I also have an older Austrian pine in the front yard with a ring of cement curbing around it. Can I plant some type of perennial flowers beneath it? I was told the pine needles would kill anything growing underneath.

— Laurie

There are several things on your list that would work. Monarda, cardinal flower, columbine, astilbe and rhododendron all do great in the shade. In fact, they need it to grow well here.

You also could consider coral bells, “brilliant” pinks, bleeding heart, “lipstick” strawberry, lupine, Maltese cross and “beauty of Livermore” oriental poppy.

There are a number of others that would grow in the shade as long as they got good bright light.

The problem I think you’re going to run into is maintaining bloom all summer long. Most of these plants bloom in the spring.

Most years, by the first of July, they’re done, and there’s really nothing happening from then on.

You might consider supplementing the bed with a patch or two of annual flowers that ought to keep the flowers coming. Some choices would be begonias, bedding dianthus, impatiens and lobelia.

If there’s enough light you could even do petunia, pentas, salvia, snapdragon and geranium.

Growing something directly under your pine is next to impossible.

As you mentioned, the needles will leach chemicals that make the soil very acidic and are antagonistic to other plants. The roots of the pine also secrete these chemicals.

The biggest problem for most people is that it’s just so dark under that pine. The branches are low to the ground and they cast a very dense shade.

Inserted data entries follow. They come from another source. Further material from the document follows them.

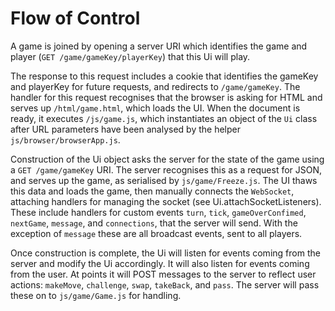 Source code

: # Flow of Control

A game is joined by opening a server URI which identifies the game
and player (`GET /game/gameKey/playerKey`) that this Ui will play. 

The response to this request includes a cookie that identifies the
gameKey and playerKey for future requests, and redirects to
`/game/gameKey`. The handler for this request recognises that the
browser is asking for HTML and serves up `/html/game.html`, which
loads the UI. When the document is ready, it executes `/js/game.js`,
which instantiates an object of the `Ui` class after URL parameters
have been analysed by the helper `js/browser/browserApp.js`.

Construction of the Ui object asks the server for the state of the
game using a `GET /game/gameKey` URI. The server recognises this as a
request for JSON, and serves up the game, as serialised by
`js/game/Freeze.js`.  The UI thaws this data and loads the game, then
manually connects the `WebSocket`, attaching handlers for managing the
socket (see Ui.attachSocketListeners).  These include handlers
for custom events `turn`, `tick`, `gameOverConfimed`, `nextGame`,
`message`, and `connections`, that the server will send. With the
exception of `message` these are all broadcast events, sent to all
players.
 
Once construction is complete, the Ui will listen for events coming
from the server and modify the Ui accordingly. It will also listen
for events coming from the user. At points it will POST messages to the
server to reflect user actions: `makeMove`, `challenge`,
`swap`, `takeBack`, and `pass`. The server will pass these on to
`js/game/Game.js` for handling.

The competition from the pine combined with those soil chemicals make it tough.

Doing this can sometimes be bad for the pine as well. You may end up overwatering the pine just keeping the flowers going.

I’ve seen fungal rots attack the base of the trunk because of the moist environment under the flowers or groundcover next to the bark.

I’d put some bark chips there and call it good.

I am interested in the weeping Norway spruce. Can it take our full sun here?

— Carolyn

I’m afraid we haven’t had very good luck growing them in full sun, hot exposures. They tend to burn quite often.

I’d try to put it in a spot that gets at least afternoon shade. The cooler morning sun doesn’t bother them as much.

But don’t put them in dark shade. Weeping Norway spruce needs a good level of light, just not that scorching sun we get in the afternoons.

When is the best time to prune ornamental pear trees?

— Alex

I don’t think it makes all that much difference when you prune them. My personal preference is to do it in early spring before new growth appears.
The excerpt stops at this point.